[R-sig-ME] Estimation of variance components in random- and mixed-effects models

Sun Jul 4 00:39:24 CEST 2021

 Thank you very much for your valuable insights and suggestions, Thierry
and Dr. Bolker! They have brought me to relearning and expanding my
statistical knowledge.

Treating the predictor "cohort" as an ordered factor is actually most
suitable for my original experimental design. I study cohort effects with
the levels "early, middle and late". The in-situ temperatures (T) I
measured by each level were in a nearly linear sequence "by chance": T2 =
T1 + delta, T3 = T1 + 1.7 * delta.

Because of this, linking cohort effect to temperature would probably be
more difficult. With the new model
    offspring trait ~ cohort +female length + (1 | female/clutch),
the only significant fixed predictor is cohort.L.
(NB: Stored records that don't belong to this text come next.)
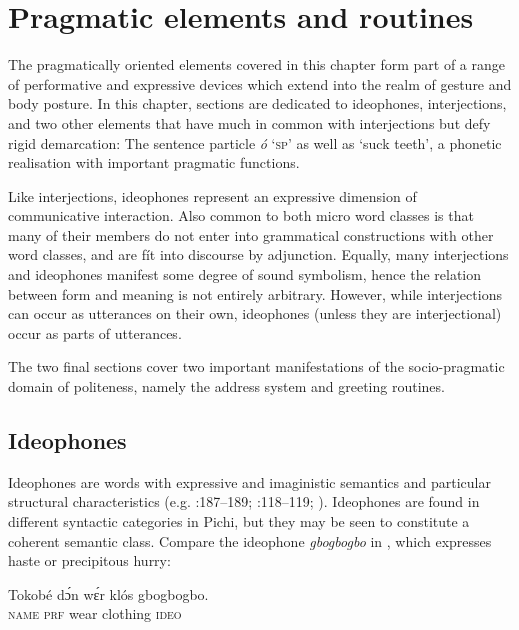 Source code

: \chapter{Pragmatic elements and routines}

The pragmatically oriented elements covered in this chapter form part of a range of performative and expressive devices which extend into the realm of gesture and body posture. In this chapter, sections are dedicated to ideophones, interjections, and two other elements that have much in common with interjections but defy rigid demarcation: The sentence particle \textit{ó} ‘\textsc{sp}’ as well as ‘suck teeth’, a phonetic realisation with important pragmatic functions. 


Like interjections, ideophones represent an expressive dimension of communicative interaction. Also common to both micro word classes is that many of their members do not enter into grammatical constructions with other word classes, and are fít into discourse by adjunction. Equally, many interjections and ideophones manifest some degree of sound symbolism, hence the relation between form and meaning is not entirely arbitrary. However, while interjections can occur as utterances on their own, ideophones (unless they are interjectional) occur as parts of utterances. 



The two final sections cover two important manifestations of the socio-pragmatic domain of politeness, namely the address system and greeting routines. 


\section{Ideophones}\label{sec:12.1}

Ideophones are words with expressive and imaginistic semantics and particular structural characteristics (e.g. \citealt{Westermann1930}:187–189; \citealt{Doke1935}:118–119; \citealt{Dingemanse2017}). Ideophones are found in different syntactic categories in Pichi, but they may be seen to constitute a coherent semantic class. Compare the ideophone \textit{gbogbogbo} in , which expresses haste or precipitous hurry: 


\ea%
    \label{ex:key:1613}
    \gll Tokobé  dɔ́n  wɛ́r    klós    gbogbogbo.\\
\textsc{name}  \textsc{prf}  wear  clothing  \textsc{ideo}\\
It suggests the levels "early, middle and late" are best interpreted as
having nearly equal-spaced intervals (similar to the temperatures). But it
does not support directly that the variance among cohorts is due to
temperature. So the best I could do is to show the correlation between
cohorts and temperatures and propose the link (?)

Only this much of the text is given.